Em 2013 – antes da suspensão do processo demarcatório, portanto –, o MPF (Ministério Público Federal) havia ajuizado ação cobrando indenização de R$ 170 milhões por danos morais e materiais sofridos pela comunidade indígena, “expulsa de seu território tradicional há 100 anos”, no processo de colonização de Mato Grosso do Sul. O processo ainda não teve desfecho.
Mas a longa batalha judicial, que se reflete em guerra no campo, começou muito antes, em 1999, quando indígenas “retomaram” a tekoha (terra) que incide sobre a Fazenda Santa Claudina, que pertence ao deputado estadual Zé Teixeira (PSDB) e à família. Os indígenas deixaram a propriedade após negociações, mas, no ano seguinte, ocuparam outra fazenda na mesma região.
Os ruralistas argumentam que a demarcação incide sobre 26 propriedades, compradas de boa-fé, e que, na data da promulgação da Constituição Federal, em 5 de outubro de 1988, os indígenas não estavam na área, o que, segundo a tese do marco temporal, é condição indispensável para a demarcação.
Acontece que, segundo a comunidade, naquela época, os guarani e kaiowá estavam realmente esparramados pelo sul do Estado, em reservas criadas pelo governo federal entre 1910 e 1920 ou em pequenos acampamentos que mudavam de lugar sempre que as famílias sofriam ataques.
Disputa acirrada – Desde 2014, indígenas narram escalada na violência numa tentativa de expulsá-los da área reivindicada. Conforme relatos feitos via Cimi (Conselho Indigenista Missionário), há casos de agressões físicas, tentativas de sequestro e de atropelamentos. Tudo orquestrado por fazendeiros e executado por homens armados contratados como seguranças particulares.
Além de tais investidas, a pulverização de agrotóxicos contra a comunidade também seria uma das estratégias de “extermínio” adotadas pelos produtores rurais.
O uso do solo na região mudou a partir de 2019. Até 2018, predominava a pastagem para criação de gado, sem necessidade de aplicação de veneno; depois, as fazendas migraram para soja e milho, culturas que se revezam em Mato Grosso do Sul.
Desde então, os Guarani-Kaiowá afirmam que parte das substâncias é propositalmente borrifada sobre eles por aeronaves agrícolas. Os efeitos são quase imediatos e começam com dores de cabeça e no estômago, que evoluem para vômito e diarreia, além da coceira que castiga a pele e os olhos.
A última ocupação começou em 21 de setembro deste ano e o Cimi acusa o Estado de usar forças policiais como “segurança particular” da Fazenda Ipuitã.

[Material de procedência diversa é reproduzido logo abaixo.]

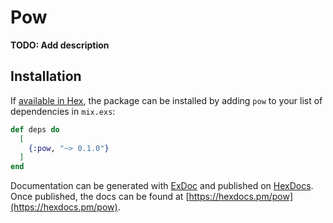 # Pow

**TODO: Add description**

## Installation

If [available in Hex](https://hex.pm/docs/publish), the package can be installed
by adding `pow` to your list of dependencies in `mix.exs`:

```elixir
def deps do
  [
    {:pow, "~> 0.1.0"}
  ]
end
```

Documentation can be generated with [ExDoc](https://github.com/elixir-lang/ex_doc)
and published on [HexDocs](https://hexdocs.pm). Once published, the docs can
be found at [https://hexdocs.pm/pow](https://hexdocs.pm/pow).

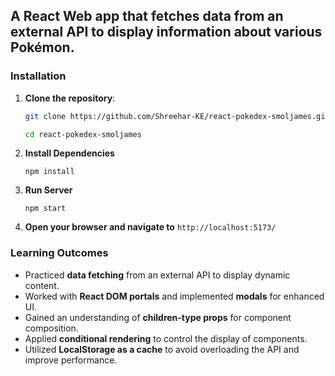 ## A React Web app that fetches data from an external API to display information about various Pokémon.


### Installation
1. **Clone the repository**:
   ```bash
   git clone https://github.com/Shreehar-KE/react-pokedex-smoljames.git

   cd react-pokedex-smoljames
   ```
2. **Install Dependencies**
   ```
   npm install
   ```
3. **Run Server**
   ```
   npm start
   ```
4. **Open your browser and navigate to** ``http://localhost:5173/``


### Learning Outcomes
- Practiced **data fetching** from an external API to display dynamic content.
- Worked with **React DOM portals** and implemented **modals** for enhanced UI.
- Gained an understanding of **children-type props** for component composition.
- Applied **conditional rendering** to control the display of components.
- Utilized **LocalStorage as a cache** to avoid overloading the API and improve performance.
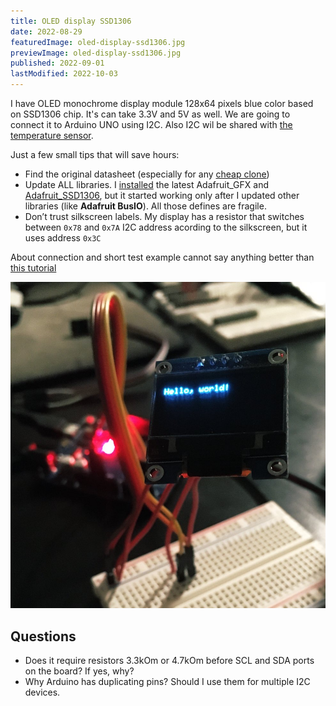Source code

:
 ```yaml
---
title: OLED display SSD1306
date: 2022-08-29
featuredImage: oled-display-ssd1306.jpg
previewImage: oled-display-ssd1306.jpg
published: 2022-09-01
lastModified: 2022-10-03
---
```


I have OLED monochrome display module 128x64 pixels blue color based on SSD1306 chip. It's can take 3.3V and 5V as well. We are going to connect it to Arduino UNO using I2C. Also I2C wil be shared with [the temperature sensor](/make/temperature-sensor-rpi4).

Just a few small tips that will save hours:

- Find the original datasheet (especially for any [cheap clone](https://s.click.aliexpress.com/e/_DcQKqy7))
- Update ALL libraries. I [installed](https://learn.adafruit.com/monochrome-oled-breakouts/arduino-library-and-examples) the latest Adafruit_GFX and [Adafruit_SSD1306](https://github.com/adafruit/Adafruit_SSD1306), but it started working only after I updated other libraries (like **Adafruit BusIO**). All those defines are fragile.
- Don’t trust silkscreen labels. My display has a resistor that switches between `0x78` and `0x7A` I2C address acording to the silkscreen, but it uses address `0x3C`

About connection and short test example cannot say anything better than [this tutorial](https://randomnerdtutorials.com/guide-for-oled-display-with-arduino/)

![](./oled-display-ssd1306.jpg)

## Questions

- Does it require resistors 3.3kOm or 4.7kOm before SCL and SDA ports on the board? If yes, why?
- Why Arduino has duplicating pins? Should I use them for multiple I2C devices.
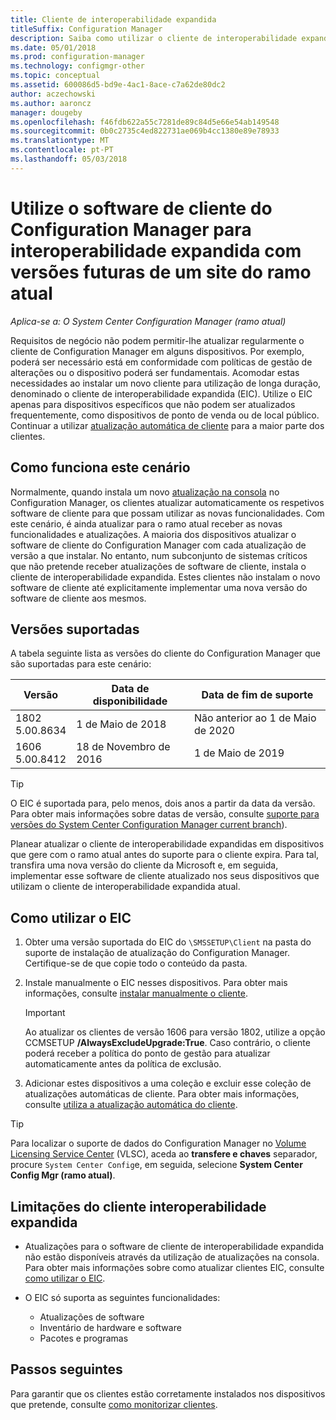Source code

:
 ```yaml
---
title: Cliente de interoperabilidade expandida
titleSuffix: Configuration Manager
description: Saiba como utilizar o cliente de interoperabilidade expandido para o suporte de longa duração de um cliente do Configuration Manager estático com um site de sucursal atual.
ms.date: 05/01/2018
ms.prod: configuration-manager
ms.technology: configmgr-other
ms.topic: conceptual
ms.assetid: 600086d5-bd9e-4ac1-8ace-c7a62de80dc2
author: aczechowski
ms.author: aaroncz
manager: dougeby
ms.openlocfilehash: f46fdb622a55c7281de89c84d5e66e54ab149548
ms.sourcegitcommit: 0b0c2735c4ed822731ae069b4cc1380e89e78933
ms.translationtype: MT
ms.contentlocale: pt-PT
ms.lasthandoff: 05/03/2018
---
```

# <a name="use-the-configuration-manager-client-software-for-extended-interoperability-with-future-versions-of-a-current-branch-site"></a>Utilize o software de cliente do Configuration Manager para interoperabilidade expandida com versões futuras de um site do ramo atual

*Aplica-se a: O System Center Configuration Manager (ramo atual)*  

Requisitos de negócio não podem permitir-lhe atualizar regularmente o cliente de Configuration Manager em alguns dispositivos. Por exemplo, poderá ser necessário está em conformidade com políticas de gestão de alterações ou o dispositivo poderá ser fundamentais. Acomodar estas necessidades ao instalar um novo cliente para utilização de longa duração, denominado o cliente de interoperabilidade expandida (EIC). Utilize o EIC apenas para dispositivos específicos que não podem ser atualizados frequentemente, como dispositivos de ponto de venda ou de local público. Continuar a utilizar [atualização automática de cliente](/sccm/core/clients/manage/upgrade/upgrade-clients-for-windows-computers#use-automatic-client-upgrade) para a maior parte dos clientes. 

## <a name="how-this-scenario-works"></a>Como funciona este cenário

Normalmente, quando instala um novo [atualização na consola](/sccm/core/servers/manage/install-in-console-updates) no Configuration Manager, os clientes atualizar automaticamente os respetivos software de cliente para que possam utilizar as novas funcionalidades. Com este cenário, é ainda atualizar para o ramo atual receber as novas funcionalidades e atualizações. A maioria dos dispositivos atualizar o software de cliente do Configuration Manager com cada atualização de versão a que instalar. No entanto, num subconjunto de sistemas críticos que não pretende receber atualizações de software de cliente, instala o cliente de interoperabilidade expandida. Estes clientes não instalam o novo software de cliente até explicitamente implementar uma nova versão do software de cliente aos mesmos.



## <a name="supported-versions"></a>Versões suportadas
A tabela seguinte lista as versões do cliente do Configuration Manager que são suportadas para este cenário:

| Versão  | Data de disponibilidade  | Data de fim de suporte  |
|---------|---------|---------|
|1802<br/>5.00.8634     | 1 de Maio de 2018        | Não anterior ao 1 de Maio de 2020        |
|1606<br/>5.00.8412     | 18 de Novembro de 2016        | 1 de Maio de 2019        |

> [!TIP]  
> O EIC é suportada para, pelo menos, dois anos a partir da data da versão. Para obter mais informações sobre datas de versão, consulte [suporte para versões do System Center Configuration Manager current branch](/sccm/core/servers/manage/current-branch-versions-supported)).  

Planear atualizar o cliente de interoperabilidade expandidas em dispositivos que gere com o ramo atual antes do suporte para o cliente expira. Para tal, transfira uma nova versão do cliente da Microsoft e, em seguida, implementar esse software de cliente atualizado nos seus dispositivos que utilizam o cliente de interoperabilidade expandida atual.



## <a name="how-to-use-the-eic"></a>Como utilizar o EIC

1. Obter uma versão suportada do EIC do `\SMSSETUP\Client` na pasta do suporte de instalação de atualização do Configuration Manager. Certifique-se de que copie todo o conteúdo da pasta.  

2. Instale manualmente o EIC nesses dispositivos. Para obter mais informações, consulte [instalar manualmente o cliente](/sccm/core/clients/deploy/deploy-clients-to-windows-computers#BKMK_Manual).  

    > [!Important]  
    > Ao atualizar os clientes de versão 1606 para versão 1802, utilize a opção CCMSETUP **/AlwaysExcludeUpgrade:True**. Caso contrário, o cliente poderá receber a política do ponto de gestão para atualizar automaticamente antes da política de exclusão.

3. Adicionar estes dispositivos a uma coleção e excluir esse coleção de atualizações automáticas de cliente. Para obter mais informações, consulte [utiliza a atualização automática do cliente](/sccm/core/clients/manage/upgrade/upgrade-clients-for-windows-computers#use-automatic-client-upgrade).  

> [!TIP]  
> Para localizar o suporte de dados do Configuration Manager no [Volume Licensing Service Center](https://www.microsoft.com/Licensing/servicecenter/Downloads/DownloadsAndKeys.aspx) (VLSC), aceda ao **transfere e chaves** separador, procure `System Center Config`e, em seguida, selecione **System Center Config Mgr (ramo atual)**.



## <a name="limitations-of-the-extended-interoperability-client"></a>Limitações do cliente interoperabilidade expandida

- Atualizações para o software de cliente de interoperabilidade expandida não estão disponíveis através da utilização de atualizações na consola. Para obter mais informações sobre como atualizar clientes EIC, consulte [como utilizar o EIC](#how-to-use-the-eic).  

- O EIC só suporta as seguintes funcionalidades:  

   - Atualizações de software  
   - Inventário de hardware e software
   - Pacotes e programas



## <a name="next-steps"></a>Passos seguintes

Para garantir que os clientes estão corretamente instalados nos dispositivos que pretende, consulte [como monitorizar clientes](/sccm/core/clients/manage/monitor-clients).
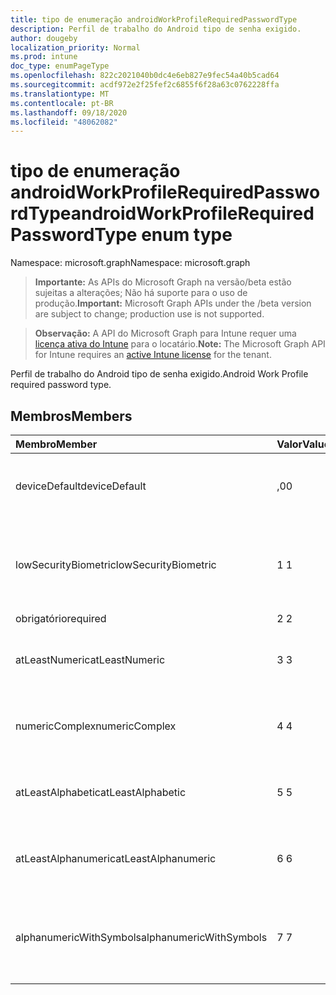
 ```yaml
---
title: tipo de enumeração androidWorkProfileRequiredPasswordType
description: Perfil de trabalho do Android tipo de senha exigido.
author: dougeby
localization_priority: Normal
ms.prod: intune
doc_type: enumPageType
ms.openlocfilehash: 822c2021040b0dc4e6eb827e9fec54a40b5cad64
ms.sourcegitcommit: acdf972e2f25fef2c6855f6f28a63c0762228ffa
ms.translationtype: MT
ms.contentlocale: pt-BR
ms.lasthandoff: 09/18/2020
ms.locfileid: "48062082"
---
```

# <a name="androidworkprofilerequiredpasswordtype-enum-type"></a><span data-ttu-id="e47f9-103">tipo de enumeração androidWorkProfileRequiredPasswordType</span><span class="sxs-lookup"><span data-stu-id="e47f9-103">androidWorkProfileRequiredPasswordType enum type</span></span>

<span data-ttu-id="e47f9-104">Namespace: microsoft.graph</span><span class="sxs-lookup"><span data-stu-id="e47f9-104">Namespace: microsoft.graph</span></span>

> <span data-ttu-id="e47f9-105">**Importante:** As APIs do Microsoft Graph na versão/beta estão sujeitas a alterações; Não há suporte para o uso de produção.</span><span class="sxs-lookup"><span data-stu-id="e47f9-105">**Important:** Microsoft Graph APIs under the /beta version are subject to change; production use is not supported.</span></span>

> <span data-ttu-id="e47f9-106">**Observação:** A API do Microsoft Graph para Intune requer uma [licença ativa do Intune](https://go.microsoft.com/fwlink/?linkid=839381) para o locatário.</span><span class="sxs-lookup"><span data-stu-id="e47f9-106">**Note:** The Microsoft Graph API for Intune requires an [active Intune license](https://go.microsoft.com/fwlink/?linkid=839381) for the tenant.</span></span>

<span data-ttu-id="e47f9-107">Perfil de trabalho do Android tipo de senha exigido.</span><span class="sxs-lookup"><span data-stu-id="e47f9-107">Android Work Profile required password type.</span></span>

## <a name="members"></a><span data-ttu-id="e47f9-108">Membros</span><span class="sxs-lookup"><span data-stu-id="e47f9-108">Members</span></span>
|<span data-ttu-id="e47f9-109">Membro</span><span class="sxs-lookup"><span data-stu-id="e47f9-109">Member</span></span>|<span data-ttu-id="e47f9-110">Valor</span><span class="sxs-lookup"><span data-stu-id="e47f9-110">Value</span></span>|<span data-ttu-id="e47f9-111">Descrição</span><span class="sxs-lookup"><span data-stu-id="e47f9-111">Description</span></span>|
|:---|:---|:---|
|<span data-ttu-id="e47f9-112">deviceDefault</span><span class="sxs-lookup"><span data-stu-id="e47f9-112">deviceDefault</span></span>|<span data-ttu-id="e47f9-113">,0</span><span class="sxs-lookup"><span data-stu-id="e47f9-113">0</span></span>|<span data-ttu-id="e47f9-114">Valor padrão do dispositivo, sem intenção.</span><span class="sxs-lookup"><span data-stu-id="e47f9-114">Device default value, no intent.</span></span>|
|<span data-ttu-id="e47f9-115">lowSecurityBiometric</span><span class="sxs-lookup"><span data-stu-id="e47f9-115">lowSecurityBiometric</span></span>|<span data-ttu-id="e47f9-116">1 </span><span class="sxs-lookup"><span data-stu-id="e47f9-116">1</span></span>|<span data-ttu-id="e47f9-117">Senha com base em Biometria de segurança baixa necessária.</span><span class="sxs-lookup"><span data-stu-id="e47f9-117">Low security biometrics based password required.</span></span>|
|<span data-ttu-id="e47f9-118">obrigatório</span><span class="sxs-lookup"><span data-stu-id="e47f9-118">required</span></span>|<span data-ttu-id="e47f9-119">2 </span><span class="sxs-lookup"><span data-stu-id="e47f9-119">2</span></span>|<span data-ttu-id="e47f9-120">Obrigatório.</span><span class="sxs-lookup"><span data-stu-id="e47f9-120">Required.</span></span>|
|<span data-ttu-id="e47f9-121">atLeastNumeric</span><span class="sxs-lookup"><span data-stu-id="e47f9-121">atLeastNumeric</span></span>|<span data-ttu-id="e47f9-122">3 </span><span class="sxs-lookup"><span data-stu-id="e47f9-122">3</span></span>|<span data-ttu-id="e47f9-123">É necessário pelo menos a senha numérica.</span><span class="sxs-lookup"><span data-stu-id="e47f9-123">At least numeric password required.</span></span>|
|<span data-ttu-id="e47f9-124">numericComplex</span><span class="sxs-lookup"><span data-stu-id="e47f9-124">numericComplex</span></span>|<span data-ttu-id="e47f9-125">4 </span><span class="sxs-lookup"><span data-stu-id="e47f9-125">4</span></span>|<span data-ttu-id="e47f9-126">Senha numérica complexa obrigatória.</span><span class="sxs-lookup"><span data-stu-id="e47f9-126">Numeric complex password required.</span></span>|
|<span data-ttu-id="e47f9-127">atLeastAlphabetic</span><span class="sxs-lookup"><span data-stu-id="e47f9-127">atLeastAlphabetic</span></span>|<span data-ttu-id="e47f9-128">5 </span><span class="sxs-lookup"><span data-stu-id="e47f9-128">5</span></span>|<span data-ttu-id="e47f9-129">É necessária pelo menos a senha alfabética.</span><span class="sxs-lookup"><span data-stu-id="e47f9-129">At least alphabetic password required.</span></span>|
|<span data-ttu-id="e47f9-130">atLeastAlphanumeric</span><span class="sxs-lookup"><span data-stu-id="e47f9-130">atLeastAlphanumeric</span></span>|<span data-ttu-id="e47f9-131">6 </span><span class="sxs-lookup"><span data-stu-id="e47f9-131">6</span></span>|<span data-ttu-id="e47f9-132">É necessária pelo menos a senha alfanumérica.</span><span class="sxs-lookup"><span data-stu-id="e47f9-132">At least alphanumeric password required.</span></span>|
|<span data-ttu-id="e47f9-133">alphanumericWithSymbols</span><span class="sxs-lookup"><span data-stu-id="e47f9-133">alphanumericWithSymbols</span></span>|<span data-ttu-id="e47f9-134">7 </span><span class="sxs-lookup"><span data-stu-id="e47f9-134">7</span></span>|<span data-ttu-id="e47f9-135">É necessário pelo menos alfanumérico com senha de símbolo.</span><span class="sxs-lookup"><span data-stu-id="e47f9-135">At least alphanumeric with symbols password required.</span></span>|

A PM (Polícia Militar) está no local por determinação da Justiça Federal, a pedido de Luzia Mei de Oliveira, dona da propriedade rural.
A liminar, contudo, é considerada arbitrária pela entidade que representa os indígenas. O temor é que haja violência policial contra a comunidade. O despacho judicial, segundo o Cimi, “guarda semelhanças com o caso da TI Nhanderu Marangatu, em Antônio João (MS), quando a Justiça também determinou a presença da PM – convertida a uma espécie de segurança privada – na antiga Fazenda Barra. Durante a retomada do território, um atirador da polícia assassinou Neri com um tiro na cabeça”.
Já a PM informou à reportagem que está agindo por ordem judicial, “da melhor forma possível, primando pela segurança de todos os envolvidos”.